BARRY: Right. They were more editorial strips, I think, in the beginning. Now they’re more like short stories or fiction. I think in the beginning they were editorial; they definitely were opinions, real explaining kind of strips: break things down and explain how things work. But something happened. One of the things that happened was that my hand started to really hurt when I drew, so I had to use a brush instead of a pen, and there was something about using a brush that made it so I couldn’t draw that same kind of strip; they just didn’t look right in brush to me.

POWERS: When did you move to a brush?

BARRY: About four years ago. Would it be ’84? ’85?

POWERS: That would be with the material in Everything in the World?

BARRY: Everything in the World is transitional; you can see brush and pen. That’s the transitional. The Fun House is all brush. Let me show you. When you start to work with a brush, the drawings start to look retarded, and the retardation, the natural retardation that comes from using a brush, sort of made my writing get retarded. [laughs]. In kind of a nice way. Like one of the first strips in which the voice that I use now appeared in is “What Is Friendship?” You can kind of hear the beginnings of Arna’s voice in there. I think it had something to do with not being able to use a pen any more; I just couldn’t draw the same way. I started out with childhood stuff in Girls And Bays. When I look back on that work, I can see a lot of echoes or portent to what I’m doing now: the lack of punch line; no real story [laughter].

POWERS: Would you be able to put your finger on why you were drawn to that material?
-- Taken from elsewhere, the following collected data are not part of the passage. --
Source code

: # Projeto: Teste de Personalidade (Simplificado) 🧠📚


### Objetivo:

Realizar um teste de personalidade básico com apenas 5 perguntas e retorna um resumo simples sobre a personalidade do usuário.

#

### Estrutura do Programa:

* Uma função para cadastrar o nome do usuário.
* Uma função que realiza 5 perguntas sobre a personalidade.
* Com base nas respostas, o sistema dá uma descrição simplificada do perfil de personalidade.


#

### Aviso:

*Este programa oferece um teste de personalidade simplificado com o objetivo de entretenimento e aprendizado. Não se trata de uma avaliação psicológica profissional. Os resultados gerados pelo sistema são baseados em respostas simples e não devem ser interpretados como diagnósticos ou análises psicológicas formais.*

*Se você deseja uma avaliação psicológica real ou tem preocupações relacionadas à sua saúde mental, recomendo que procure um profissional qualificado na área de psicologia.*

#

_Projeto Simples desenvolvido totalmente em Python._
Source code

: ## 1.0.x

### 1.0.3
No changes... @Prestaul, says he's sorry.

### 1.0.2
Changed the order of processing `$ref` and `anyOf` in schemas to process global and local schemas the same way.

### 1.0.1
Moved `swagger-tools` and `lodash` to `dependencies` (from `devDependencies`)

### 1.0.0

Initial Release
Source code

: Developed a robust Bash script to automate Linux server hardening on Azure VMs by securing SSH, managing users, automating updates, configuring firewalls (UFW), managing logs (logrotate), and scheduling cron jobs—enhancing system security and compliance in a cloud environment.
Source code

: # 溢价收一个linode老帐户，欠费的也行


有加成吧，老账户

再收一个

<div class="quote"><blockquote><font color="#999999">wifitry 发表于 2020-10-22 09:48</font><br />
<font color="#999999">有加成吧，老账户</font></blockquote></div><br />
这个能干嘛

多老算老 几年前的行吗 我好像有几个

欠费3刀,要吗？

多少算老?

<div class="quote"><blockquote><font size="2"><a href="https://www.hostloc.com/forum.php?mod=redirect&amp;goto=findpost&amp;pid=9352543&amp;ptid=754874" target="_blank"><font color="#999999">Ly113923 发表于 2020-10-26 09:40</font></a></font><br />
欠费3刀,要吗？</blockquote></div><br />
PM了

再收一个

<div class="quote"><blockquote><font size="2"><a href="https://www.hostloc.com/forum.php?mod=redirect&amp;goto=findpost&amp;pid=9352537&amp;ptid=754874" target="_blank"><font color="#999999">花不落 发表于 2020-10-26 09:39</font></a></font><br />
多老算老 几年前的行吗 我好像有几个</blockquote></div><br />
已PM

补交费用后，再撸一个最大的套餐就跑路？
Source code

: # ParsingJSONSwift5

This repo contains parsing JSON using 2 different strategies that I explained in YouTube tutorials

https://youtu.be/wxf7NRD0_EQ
BARRY: No. The only thing is that the one rule I made for myself — it wasn’t even a rule — is that I have to be interested in what I’m doing when I do a comic strip, so to repeat a format after the format has worn itself out just doesn’t work. I’ll do it a couple of times; it’s not like I’m so noble that I can say [pedantic voice], “I shall never do anything beyond what is in my true soul.” I’ll try. I will try. I feel pretty greasy afterwards, or crummy. So, it’s always this attempt to find something that doesn’t make me feel like I have to take nine showers afterwards, that I can feel proud of. So I always drift toward what gives me the most kind of terrified yet thrilling feeling. It’s almost like the work has this kind of stream-of-consciousness hippy attitude. It’s the hippy attitude that led me to it. When I did Girls and Boys, there was a lot of childhood stuff that moved into relationships, and then moved out of relationships back into childhood stuff. I think that the two things are really tied to each other. I think the reasons we choose the people we choose have a lot to do with our childhood.

The! Greatest! Of! Marlys! ©2000 Lynda Barry

POWERS: Before you started writing about childhood, did you dwell on your own past a lot?

BARRY: I started writing about my past when I was 19. I always compulsively kept diaries and journals. When I was 19,1 looked behind me, rather than looking forward or looking straight at the table. I started to write about my past then. Compulsively. I mean, like a problem. It became a problem, like some people chew their nails; I wrote journals.

POWERS: Do you refer back to journals you kept when you were a child?

BARRY: No, no. See, the other thing is I compulsively save everything, too, but my mother never saved a single drawing or piece of writing, or even a ditto sheet from a math quiz, so there’s none of that, none of those things, and sometimes I feel like I might just be recreating all of that for myself. But I don’t look back on the journals because they make me want to throw up [laughter]. They’re bad. Really bad. Embarrassing bad.

POWERS: I know Matt said in an interview once that he would go to schools and dig through the garbage and find kid’s notebooks and use that for...

BARRY: Yeah! You know what he does? He calls me up and says, “This would be perfect for a comic strip.” He reads me something that would be perfect for a comic strip, then he says, “You can’t have it,” and then hangs up the phone. That’s what Matt does [laughter]. He has actual diaries from when he was a kid, when he was in the fifth grade. I mean, they’re fantastic. He has the whole thing.